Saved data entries
---+---

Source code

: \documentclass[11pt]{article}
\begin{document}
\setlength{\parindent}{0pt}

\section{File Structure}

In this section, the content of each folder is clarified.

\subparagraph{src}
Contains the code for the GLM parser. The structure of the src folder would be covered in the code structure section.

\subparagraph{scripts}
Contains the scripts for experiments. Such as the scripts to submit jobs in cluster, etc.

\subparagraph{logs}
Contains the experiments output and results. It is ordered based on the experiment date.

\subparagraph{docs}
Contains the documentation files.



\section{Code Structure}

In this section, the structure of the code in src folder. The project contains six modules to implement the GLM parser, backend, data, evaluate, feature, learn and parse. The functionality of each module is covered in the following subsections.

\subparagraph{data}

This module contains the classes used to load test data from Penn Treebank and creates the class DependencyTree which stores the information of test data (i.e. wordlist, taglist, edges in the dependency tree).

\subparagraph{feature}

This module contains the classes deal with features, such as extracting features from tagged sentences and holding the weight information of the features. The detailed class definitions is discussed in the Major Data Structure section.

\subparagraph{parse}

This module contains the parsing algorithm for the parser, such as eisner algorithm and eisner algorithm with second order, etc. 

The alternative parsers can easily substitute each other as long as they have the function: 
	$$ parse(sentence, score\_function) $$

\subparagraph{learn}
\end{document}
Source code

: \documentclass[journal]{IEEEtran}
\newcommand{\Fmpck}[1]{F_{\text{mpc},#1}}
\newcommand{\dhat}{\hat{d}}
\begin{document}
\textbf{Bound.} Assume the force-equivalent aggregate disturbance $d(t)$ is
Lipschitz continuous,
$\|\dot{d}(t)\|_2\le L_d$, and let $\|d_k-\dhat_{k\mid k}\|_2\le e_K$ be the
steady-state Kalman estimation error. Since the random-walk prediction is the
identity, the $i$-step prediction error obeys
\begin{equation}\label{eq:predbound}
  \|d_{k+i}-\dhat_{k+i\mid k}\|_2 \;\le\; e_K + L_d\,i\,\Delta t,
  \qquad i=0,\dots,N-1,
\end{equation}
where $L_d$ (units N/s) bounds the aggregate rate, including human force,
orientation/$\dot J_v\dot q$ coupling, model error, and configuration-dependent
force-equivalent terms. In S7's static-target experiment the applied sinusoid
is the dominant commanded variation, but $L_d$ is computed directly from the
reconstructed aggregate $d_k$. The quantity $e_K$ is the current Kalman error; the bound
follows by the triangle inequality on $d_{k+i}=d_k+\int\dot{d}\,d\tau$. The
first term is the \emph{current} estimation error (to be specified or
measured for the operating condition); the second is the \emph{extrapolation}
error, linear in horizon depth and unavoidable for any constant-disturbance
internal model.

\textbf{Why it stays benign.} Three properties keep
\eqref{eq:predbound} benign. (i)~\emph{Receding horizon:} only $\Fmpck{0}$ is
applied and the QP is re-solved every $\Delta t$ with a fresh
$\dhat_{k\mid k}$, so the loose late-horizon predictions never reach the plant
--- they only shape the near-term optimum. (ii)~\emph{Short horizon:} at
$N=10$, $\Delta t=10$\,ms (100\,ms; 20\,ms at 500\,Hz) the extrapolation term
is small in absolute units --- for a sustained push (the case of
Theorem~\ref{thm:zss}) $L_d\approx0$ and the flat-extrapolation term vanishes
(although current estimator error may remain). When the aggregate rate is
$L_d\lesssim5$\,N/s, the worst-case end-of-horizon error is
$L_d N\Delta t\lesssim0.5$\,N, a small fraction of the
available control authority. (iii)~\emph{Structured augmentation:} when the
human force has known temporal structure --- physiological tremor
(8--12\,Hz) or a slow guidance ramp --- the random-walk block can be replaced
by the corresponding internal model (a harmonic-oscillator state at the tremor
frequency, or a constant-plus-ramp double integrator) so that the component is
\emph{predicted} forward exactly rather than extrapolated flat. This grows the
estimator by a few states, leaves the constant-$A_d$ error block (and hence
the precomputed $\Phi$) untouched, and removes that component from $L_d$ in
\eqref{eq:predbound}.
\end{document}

---+---

> PROBLEM STATEMENT: Each record should be given again exactly as it reads.

> RESULT:
Source code

: \documentclass[11pt]{article}
\begin{document}
\setlength{\parindent}{0pt}

\section{File Structure}

In this section, the content of each folder is clarified.

\subparagraph{src}
Contains the code for the GLM parser. The structure of the src folder would be covered in the code structure section.

\subparagraph{scripts}
Contains the scripts for experiments. Such as the scripts to submit jobs in cluster, etc.

\subparagraph{logs}
Contains the experiments output and results. It is ordered based on the experiment date.

\subparagraph{docs}
Contains the documentation files.



\section{Code Structure}

In this section, the structure of the code in src folder. The project contains six modules to implement the GLM parser, backend, data, evaluate, feature, learn and parse. The functionality of each module is covered in the following subsections.

\subparagraph{data}

This module contains the classes used to load test data from Penn Treebank and creates the class DependencyTree which stores the information of test data (i.e. wordlist, taglist, edges in the dependency tree).

\subparagraph{feature}

This module contains the classes deal with features, such as extracting features from tagged sentences and holding the weight information of the features. The detailed class definitions is discussed in the Major Data Structure section.

\subparagraph{parse}

This module contains the parsing algorithm for the parser, such as eisner algorithm and eisner algorithm with second order, etc. 

The alternative parsers can easily substitute each other as long as they have the function: 
	$$ parse(sentence, score\_function) $$

\subparagraph{learn}
\end{document}
Source code

: \documentclass[journal]{IEEEtran}
\newcommand{\Fmpck}[1]{F_{\text{mpc},#1}}
\newcommand{\dhat}{\hat{d}}
\begin{document}
\textbf{Bound.} Assume the force-equivalent aggregate disturbance $d(t)$ is
Lipschitz continuous,
$\|\dot{d}(t)\|_2\le L_d$, and let $\|d_k-\dhat_{k\mid k}\|_2\le e_K$ be the
steady-state Kalman estimation error. Since the random-walk prediction is the
identity, the $i$-step prediction error obeys
\begin{equation}\label{eq:predbound}
  \|d_{k+i}-\dhat_{k+i\mid k}\|_2 \;\le\; e_K + L_d\,i\,\Delta t,
  \qquad i=0,\dots,N-1,
\end{equation}
where $L_d$ (units N/s) bounds the aggregate rate, including human force,
orientation/$\dot J_v\dot q$ coupling, model error, and configuration-dependent
force-equivalent terms. In S7's static-target experiment the applied sinusoid
is the dominant commanded variation, but $L_d$ is computed directly from the
reconstructed aggregate $d_k$. The quantity $e_K$ is the current Kalman error; the bound
follows by the triangle inequality on $d_{k+i}=d_k+\int\dot{d}\,d\tau$. The
first term is the \emph{current} estimation error (to be specified or
measured for the operating condition); the second is the \emph{extrapolation}
error, linear in horizon depth and unavoidable for any constant-disturbance
internal model.

\textbf{Why it stays benign.} Three properties keep
\eqref{eq:predbound} benign. (i)~\emph{Receding horizon:} only $\Fmpck{0}$ is
applied and the QP is re-solved every $\Delta t$ with a fresh
$\dhat_{k\mid k}$, so the loose late-horizon predictions never reach the plant
--- they only shape the near-term optimum. (ii)~\emph{Short horizon:} at
$N=10$, $\Delta t=10$\,ms (100\,ms; 20\,ms at 500\,Hz) the extrapolation term
is small in absolute units --- for a sustained push (the case of
Theorem~\ref{thm:zss}) $L_d\approx0$ and the flat-extrapolation term vanishes
(although current estimator error may remain). When the aggregate rate is
$L_d\lesssim5$\,N/s, the worst-case end-of-horizon error is
$L_d N\Delta t\lesssim0.5$\,N, a small fraction of the
available control authority. (iii)~\emph{Structured augmentation:} when the
human force has known temporal structure --- physiological tremor
(8--12\,Hz) or a slow guidance ramp --- the random-walk block can be replaced
by the corresponding internal model (a harmonic-oscillator state at the tremor
frequency, or a constant-plus-ramp double integrator) so that the component is
\emph{predicted} forward exactly rather than extrapolated flat. This grows the
estimator by a few states, leaves the constant-$A_d$ error block (and hence
the precomputed $\Phi$) untouched, and removes that component from $L_d$ in
\eqref{eq:predbound}.
\end{document}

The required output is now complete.